_PROBLEM STATEMENT:_
What is needed is every line of the data that includes the word "JuceGain". Please copy each one.

_THE DATA:_
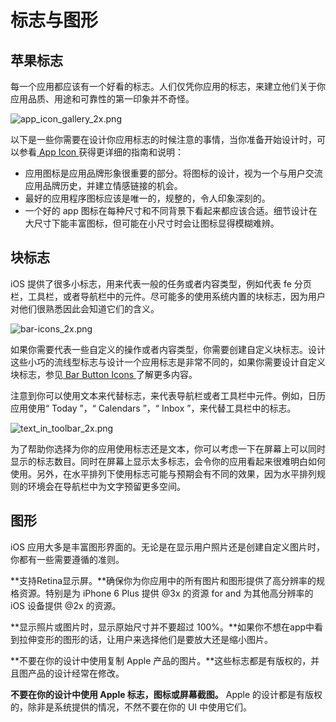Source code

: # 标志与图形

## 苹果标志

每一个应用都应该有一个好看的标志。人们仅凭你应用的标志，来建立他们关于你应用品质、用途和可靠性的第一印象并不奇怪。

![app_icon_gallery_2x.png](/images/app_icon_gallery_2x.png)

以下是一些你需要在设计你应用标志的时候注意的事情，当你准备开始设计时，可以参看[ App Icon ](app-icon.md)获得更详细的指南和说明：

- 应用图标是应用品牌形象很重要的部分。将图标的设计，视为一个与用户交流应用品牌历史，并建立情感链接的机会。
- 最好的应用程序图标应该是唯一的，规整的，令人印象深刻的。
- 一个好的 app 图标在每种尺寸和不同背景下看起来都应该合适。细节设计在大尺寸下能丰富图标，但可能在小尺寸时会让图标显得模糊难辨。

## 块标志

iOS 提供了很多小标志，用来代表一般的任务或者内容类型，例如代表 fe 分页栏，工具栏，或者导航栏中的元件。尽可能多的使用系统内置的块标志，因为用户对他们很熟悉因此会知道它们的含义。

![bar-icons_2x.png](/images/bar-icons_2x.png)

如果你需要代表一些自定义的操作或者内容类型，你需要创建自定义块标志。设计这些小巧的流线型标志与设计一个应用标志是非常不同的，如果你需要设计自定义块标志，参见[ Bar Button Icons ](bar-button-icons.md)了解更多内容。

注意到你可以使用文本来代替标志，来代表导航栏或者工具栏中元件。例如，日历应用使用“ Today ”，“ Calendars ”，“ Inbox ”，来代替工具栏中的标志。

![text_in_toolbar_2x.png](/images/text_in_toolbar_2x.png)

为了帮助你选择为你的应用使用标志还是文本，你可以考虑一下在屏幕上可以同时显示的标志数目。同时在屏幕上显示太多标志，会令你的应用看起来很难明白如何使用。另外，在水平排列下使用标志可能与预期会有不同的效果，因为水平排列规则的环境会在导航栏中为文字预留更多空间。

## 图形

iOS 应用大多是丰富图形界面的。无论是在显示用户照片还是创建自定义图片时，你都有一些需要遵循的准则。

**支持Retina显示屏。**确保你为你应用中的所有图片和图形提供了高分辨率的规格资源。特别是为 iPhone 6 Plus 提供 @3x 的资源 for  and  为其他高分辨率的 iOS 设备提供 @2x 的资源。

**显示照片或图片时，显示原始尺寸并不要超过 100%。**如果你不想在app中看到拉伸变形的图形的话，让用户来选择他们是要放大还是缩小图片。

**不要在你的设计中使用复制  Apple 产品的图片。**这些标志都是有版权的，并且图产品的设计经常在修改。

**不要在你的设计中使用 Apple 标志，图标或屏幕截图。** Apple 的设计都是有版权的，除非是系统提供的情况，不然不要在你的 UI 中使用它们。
---
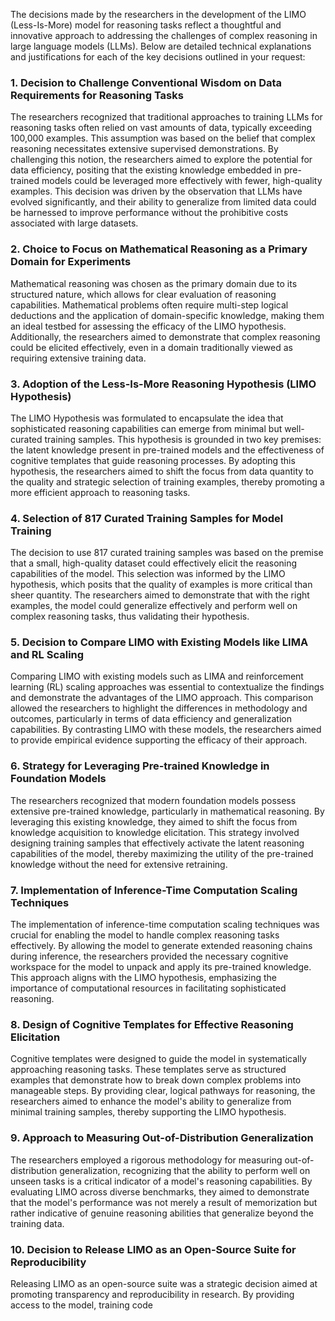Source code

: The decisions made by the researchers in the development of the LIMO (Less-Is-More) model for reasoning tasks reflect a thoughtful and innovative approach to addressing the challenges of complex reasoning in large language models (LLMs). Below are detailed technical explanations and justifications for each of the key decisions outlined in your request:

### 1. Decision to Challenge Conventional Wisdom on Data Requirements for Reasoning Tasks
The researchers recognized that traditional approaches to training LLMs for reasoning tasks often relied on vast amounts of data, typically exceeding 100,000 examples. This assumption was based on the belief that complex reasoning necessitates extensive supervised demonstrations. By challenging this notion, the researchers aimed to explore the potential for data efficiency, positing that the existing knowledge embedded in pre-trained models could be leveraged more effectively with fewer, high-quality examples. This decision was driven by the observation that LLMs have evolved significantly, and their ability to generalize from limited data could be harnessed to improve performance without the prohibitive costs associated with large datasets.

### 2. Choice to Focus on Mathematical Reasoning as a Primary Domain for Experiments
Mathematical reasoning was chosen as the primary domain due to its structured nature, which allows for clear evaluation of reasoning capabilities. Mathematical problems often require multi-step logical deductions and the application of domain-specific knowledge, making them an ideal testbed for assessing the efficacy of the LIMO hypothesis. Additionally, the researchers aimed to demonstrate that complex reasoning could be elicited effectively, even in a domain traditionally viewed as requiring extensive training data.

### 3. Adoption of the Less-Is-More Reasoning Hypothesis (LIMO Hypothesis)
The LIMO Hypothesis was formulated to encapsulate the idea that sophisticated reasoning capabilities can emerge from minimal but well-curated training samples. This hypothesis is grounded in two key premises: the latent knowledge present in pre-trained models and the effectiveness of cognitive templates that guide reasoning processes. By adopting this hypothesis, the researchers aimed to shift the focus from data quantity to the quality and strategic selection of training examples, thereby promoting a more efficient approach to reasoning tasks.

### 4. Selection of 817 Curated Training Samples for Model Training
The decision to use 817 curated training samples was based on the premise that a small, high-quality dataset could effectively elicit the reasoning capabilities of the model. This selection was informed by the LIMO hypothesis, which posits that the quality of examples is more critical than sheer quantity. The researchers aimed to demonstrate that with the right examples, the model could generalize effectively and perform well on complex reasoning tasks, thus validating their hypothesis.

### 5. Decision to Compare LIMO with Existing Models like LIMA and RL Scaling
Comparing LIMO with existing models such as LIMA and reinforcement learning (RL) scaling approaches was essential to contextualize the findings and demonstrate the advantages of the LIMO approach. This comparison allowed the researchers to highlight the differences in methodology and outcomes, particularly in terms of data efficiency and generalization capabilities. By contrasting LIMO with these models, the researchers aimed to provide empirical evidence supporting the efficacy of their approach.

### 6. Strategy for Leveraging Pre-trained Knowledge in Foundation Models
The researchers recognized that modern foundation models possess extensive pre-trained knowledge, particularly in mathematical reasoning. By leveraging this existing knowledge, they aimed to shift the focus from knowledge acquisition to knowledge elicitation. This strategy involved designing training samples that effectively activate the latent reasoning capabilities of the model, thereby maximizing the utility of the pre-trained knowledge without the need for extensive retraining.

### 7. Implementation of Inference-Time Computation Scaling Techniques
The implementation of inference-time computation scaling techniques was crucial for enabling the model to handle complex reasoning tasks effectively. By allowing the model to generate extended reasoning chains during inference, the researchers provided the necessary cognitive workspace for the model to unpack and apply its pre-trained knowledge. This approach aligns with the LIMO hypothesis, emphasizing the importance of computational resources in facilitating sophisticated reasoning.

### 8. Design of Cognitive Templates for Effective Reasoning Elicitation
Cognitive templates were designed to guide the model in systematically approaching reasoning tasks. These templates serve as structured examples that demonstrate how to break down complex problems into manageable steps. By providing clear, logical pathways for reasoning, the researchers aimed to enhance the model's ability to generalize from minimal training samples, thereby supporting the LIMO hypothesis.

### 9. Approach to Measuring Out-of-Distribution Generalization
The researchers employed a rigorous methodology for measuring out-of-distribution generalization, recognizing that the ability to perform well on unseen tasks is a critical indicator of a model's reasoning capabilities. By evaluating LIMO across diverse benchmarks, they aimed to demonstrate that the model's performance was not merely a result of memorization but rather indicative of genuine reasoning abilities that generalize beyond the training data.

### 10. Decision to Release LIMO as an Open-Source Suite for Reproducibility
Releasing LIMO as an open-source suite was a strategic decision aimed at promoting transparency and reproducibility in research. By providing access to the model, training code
---
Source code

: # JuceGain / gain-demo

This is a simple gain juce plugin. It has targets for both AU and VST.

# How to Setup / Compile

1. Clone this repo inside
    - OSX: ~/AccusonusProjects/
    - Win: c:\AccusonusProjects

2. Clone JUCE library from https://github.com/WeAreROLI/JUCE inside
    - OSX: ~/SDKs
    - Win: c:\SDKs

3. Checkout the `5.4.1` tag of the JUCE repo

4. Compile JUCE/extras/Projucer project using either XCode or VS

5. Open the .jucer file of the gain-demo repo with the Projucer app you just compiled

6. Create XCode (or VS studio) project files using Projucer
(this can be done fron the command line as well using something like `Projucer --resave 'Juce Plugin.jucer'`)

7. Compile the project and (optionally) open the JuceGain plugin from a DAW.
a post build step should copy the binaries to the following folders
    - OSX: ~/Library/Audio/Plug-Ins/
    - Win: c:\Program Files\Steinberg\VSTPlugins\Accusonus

_TASK ANSWER:_
: # JuceGain / gain-demo
7. Compile the project and (optionally) open the JuceGain plugin from a DAW.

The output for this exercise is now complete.